Historia que cuenta Cicerón, en sus Disputaciones tusculanas V 61-62, sobre los graves riesgos que continuamente penden sobre los tiranos, ha entrado a formar parte, por derecho propio, de nuestro acervo paremiológico (paremiología, ramita del saber que estudia los refranes) o, si se prefiere, del refranero, en el que simboliza el permanente peligro –y miedo– en que viven quienes ostentan  –a veces detentan– el poder.

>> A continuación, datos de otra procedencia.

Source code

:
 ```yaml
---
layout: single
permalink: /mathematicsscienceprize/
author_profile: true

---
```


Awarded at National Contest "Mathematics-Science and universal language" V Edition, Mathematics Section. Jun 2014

La historia narra un suceso en la corte de Dionisio el Viejo, tirano de Siracusa, y dice así:

 

            «Como uno de sus aduladores, Damocles, hiciera memoria, en la conversación, de sus riquezas, de su opulencia, de la majestad de sus dominios, de la abundancia de bienes, de la magnificencia de sus regios palacios, y dijera que nunca había nacido alguien más feliz, le dijo: “¿Quieres, pues, oh Damocles, puesto que esta vida te deleita, gustar tú mismo de ella y experimentar mi fortuna?” Y como aquél hubiera dicho que lo estaba deseando, ordenó que el hombre fuera colocado en un lecho de oro, cubierto por un tapiz muy pulcramente tejido, y adornó los muchos vasares con utensilios de plata y oro cincelado. Luego mandó que se situaran junto a su mesa esclavos selectos, de singular hermosura, y que éstos la sirvieran diligentemente, atentos a una señal suya con la cabeza. Había ungüentos, coronas, se quemaban aromas, las mesas estaban llenas de manjares exquisitísimos. Damocles veíase afortunado. En medio de este aparato, (Dionisio) ordenó que del artesonado se bajara una espada fulgente atada con una crin de caballo, de suerte tal que pendiera sobre la cabeza de aquel hombre feliz. En estas circunstancias, (Damocles) ya no miraba a los pulcros servidores, ni la plata plena de arte, ni alargaba sus manos a la mesa, incluso las mismas coronas se deslizaban (de su cabeza); y, en fin, acabó por suplicar al tirano que le diera permiso para marchar, que ya no quería ser feliz.»

 

            Y Cicerón prosigue, esta vez comentando el hecho y extrayendo consecuencias: «¿No te parece que Dionisio ha declarado suficientemente que no hay felicidad ninguna para aquél sobre quien pende siempre algún terror? Y él no tenía intacta ni siquiera la posibilidad de volver a la justicia y restituir a los ciudadanos su libertad y sus derechos.»